Medicine Matters oncology

The DANUBE trial is a large, randomized, phase 3 study. It compares durvalumab alone, durvalumab plus tremelimumab, and chemotherapy, and that's standard chemotherapy, in front line urothelial or bladder cancer.

The trial enrolled over 1,000 patients. It had co-primary endpoints. For the durvalumab alone arm, it was looking at overall survival in the biomarker-positive population. And in the durvalumab plus tremelimumab arm, it was looking at overall survival in the ITT population. The characteristics of the patients were well balanced, and the trial was well conducted and was robust. It actually had the longest follow-up of 41 months, as a follow-up.

When one looks at the durvalumab alone arm, in the biomarker-high population, the hazard ratio was 0.89, which was not statistically significant. The shape of the curve shows a characteristic crossing. However, essentially durvalumab did not outperform chemotherapy in this biomarker-positive setting.

In the durvalumab plus tremelimumab arm, we showed in the ITT population, not the biomarker-driven population, a hazard ratio of 0.85. This was also not statistically significant. Again, there was a characteristic crossing of the curve.

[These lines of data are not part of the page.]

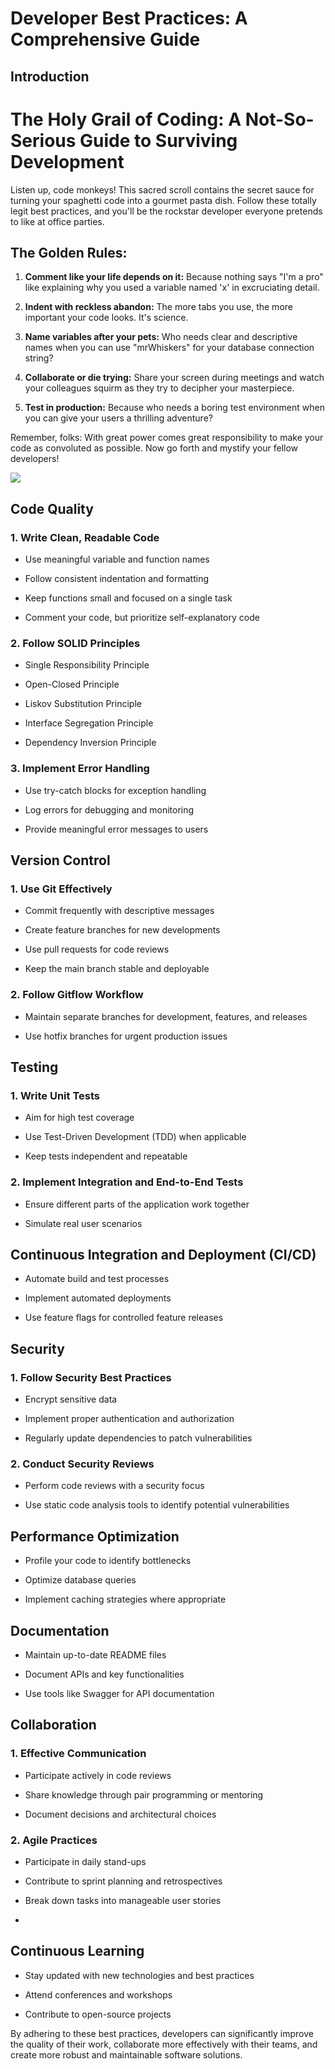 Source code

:# Developer Best Practices: A Comprehensive Guide

## Introduction

# The Holy Grail of Coding: A Not-So-Serious Guide to Surviving Development

Listen up, code monkeys! This sacred scroll contains the secret sauce for turning your spaghetti code into a gourmet pasta dish. Follow these totally legit best practices, and you'll be the rockstar developer everyone pretends to like at office parties.

## The Golden Rules:

1. **Comment like your life depends on it:** Because nothing says "I'm a pro" like explaining why you used a variable named 'x' in excruciating detail.

2. **Indent with reckless abandon:** The more tabs you use, the more important your code looks. It's science.

3. **Name variables after your pets:** Who needs clear and descriptive names when you can use "mrWhiskers" for your database connection string?

4. **Collaborate or die trying:** Share your screen during meetings and watch your colleagues squirm as they try to decipher your masterpiece.

5. **Test in production:** Because who needs a boring test environment when you can give your users a thrilling adventure?

Remember, folks: With great power comes great responsibility to make your code as convoluted as possible. Now go forth and mystify your fellow developers!

![](static/images/imagedocsdemo.png)

## Code Quality

### 1. Write Clean, Readable Code

* Use meaningful variable and function names

* Follow consistent indentation and formatting

* Keep functions small and focused on a single task

* Comment your code, but prioritize self-explanatory code

### 2. Follow SOLID Principles

* Single Responsibility Principle

* Open-Closed Principle

* Liskov Substitution Principle

* Interface Segregation Principle

* Dependency Inversion Principle

### 3. Implement Error Handling

* Use try-catch blocks for exception handling

* Log errors for debugging and monitoring

* Provide meaningful error messages to users

## Version Control

### 1. Use Git Effectively

* Commit frequently with descriptive messages

* Create feature branches for new developments

* Use pull requests for code reviews

* Keep the main branch stable and deployable

### 2. Follow Gitflow Workflow

* Maintain separate branches for development, features, and releases

* Use hotfix branches for urgent production issues

## Testing

### 1. Write Unit Tests

* Aim for high test coverage

* Use Test-Driven Development (TDD) when applicable

* Keep tests independent and repeatable

### 2. Implement Integration and End-to-End Tests

* Ensure different parts of the application work together

* Simulate real user scenarios

## Continuous Integration and Deployment (CI/CD)

* Automate build and test processes

* Implement automated deployments

* Use feature flags for controlled feature releases

## Security

### 1. Follow Security Best Practices

* Encrypt sensitive data

* Implement proper authentication and authorization

* Regularly update dependencies to patch vulnerabilities

### 2. Conduct Security Reviews

* Perform code reviews with a security focus

* Use static code analysis tools to identify potential vulnerabilities

## Performance Optimization

* Profile your code to identify bottlenecks

* Optimize database queries

* Implement caching strategies where appropriate

## Documentation

* Maintain up-to-date README files

* Document APIs and key functionalities

* Use tools like Swagger for API documentation

## Collaboration

### 1. Effective Communication

* Participate actively in code reviews

* Share knowledge through pair programming or mentoring

* Document decisions and architectural choices

### 2. Agile Practices

* Participate in daily stand-ups

* Contribute to sprint planning and retrospectives

* Break down tasks into manageable user stories

*

## Continuous Learning

* Stay updated with new technologies and best practices

* Attend conferences and workshops

* Contribute to open-source projects

By adhering to these best practices, developers can significantly improve the quality of their work, collaborate more effectively with their teams, and create more robust and maintainable software solutions.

When we look at response rates and progression-free survival, we can see chemotherapy outperforms the combination of durvalumab plus tremelimumab in the ITT population, and durvalumab in the biomarker-positive population. What this represents is chemotherapy performing well in the early part of the disease, and then immune therapy catching up. But essentially, a lot of the ground during the early period is lost.

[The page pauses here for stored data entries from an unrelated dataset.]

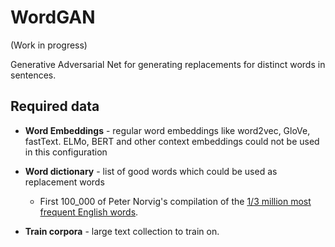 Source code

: 

# WordGAN 

(Work in progress)

Generative Adversarial Net for generating replacements for distinct words in sentences.

## Required data

* **Word Embeddings** - regular word embeddings like word2vec, GloVe, fastText. 
ELMo, BERT and other context embeddings could not be used in this configuration
* **Word dictionary** - list of good words which could be used as replacement words
    * First 100_000 of Peter Norvig's compilation of the [1/3 million most frequent English words](http://norvig.com/ngrams/count_1w.txt).
    
* **Train corpora** - large text collection to train on.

There was access to subsequent therapy, so 31% of patients in the control arm got subsequent immune therapy. When we looked at the safety profile, we could see that 60% of patients on the chemotherapy arm had grade 3 or 4 adverse events. But this dropped to about 15% in the durvalumab alone arm and 28% in the durvalumab plus tremelimumab arm, showing immune therapy overall being better tolerated than chemotherapy.

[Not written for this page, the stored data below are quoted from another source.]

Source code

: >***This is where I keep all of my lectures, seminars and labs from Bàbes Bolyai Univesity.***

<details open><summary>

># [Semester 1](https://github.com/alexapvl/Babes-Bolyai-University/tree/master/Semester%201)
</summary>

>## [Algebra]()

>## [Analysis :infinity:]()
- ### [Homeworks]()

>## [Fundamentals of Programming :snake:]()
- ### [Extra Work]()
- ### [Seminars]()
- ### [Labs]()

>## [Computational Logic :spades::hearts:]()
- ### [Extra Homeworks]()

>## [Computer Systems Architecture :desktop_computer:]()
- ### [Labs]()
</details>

Nevertheless, the summary of the trial showed that the durvalumab alone in the biomarker-positives, and durvalumab plus tremelimumab in the ITT population was not significant, and both arms of the trial were negative.

There was some provocative exploratory analysis which looked at durvalumab plus tremelimumab in the biomarker-high population. In this exploratory analysis, we showed a hazard ratio of 0.74. Had that been the focus of the trial, it would have been statistically significant. It wasn't, and it wasn't. That's a shame, because what we have seen, I think, is the efficacy of durvalumab being increased by the addition of a CTLA4 inhibitor. And this requires further evaluation in the future.

We did see increased efficacy with the addition of tremelimumab, but we also showed increased adverse events. This is important when considering drug development for the future.

Overall, what we showed in DANUBE was a large robust study in the frontline setting with the longest follow-up for immune therapy. The trial was negative for its primary endpoint. It does add a great deal to the body of literature, because some of the results of this trial are consistent with other studies in a similar environment, looking at monotherapy or combinations in this setting.

What we've shown is it's quite hard to beat frontline chemotherapy, and other strategies for the future will be needed. We know, for example, chemotherapy followed by maintenance avelumab has a survival advantage.

We look forward to developing CTLA4 inhibitors further in the future.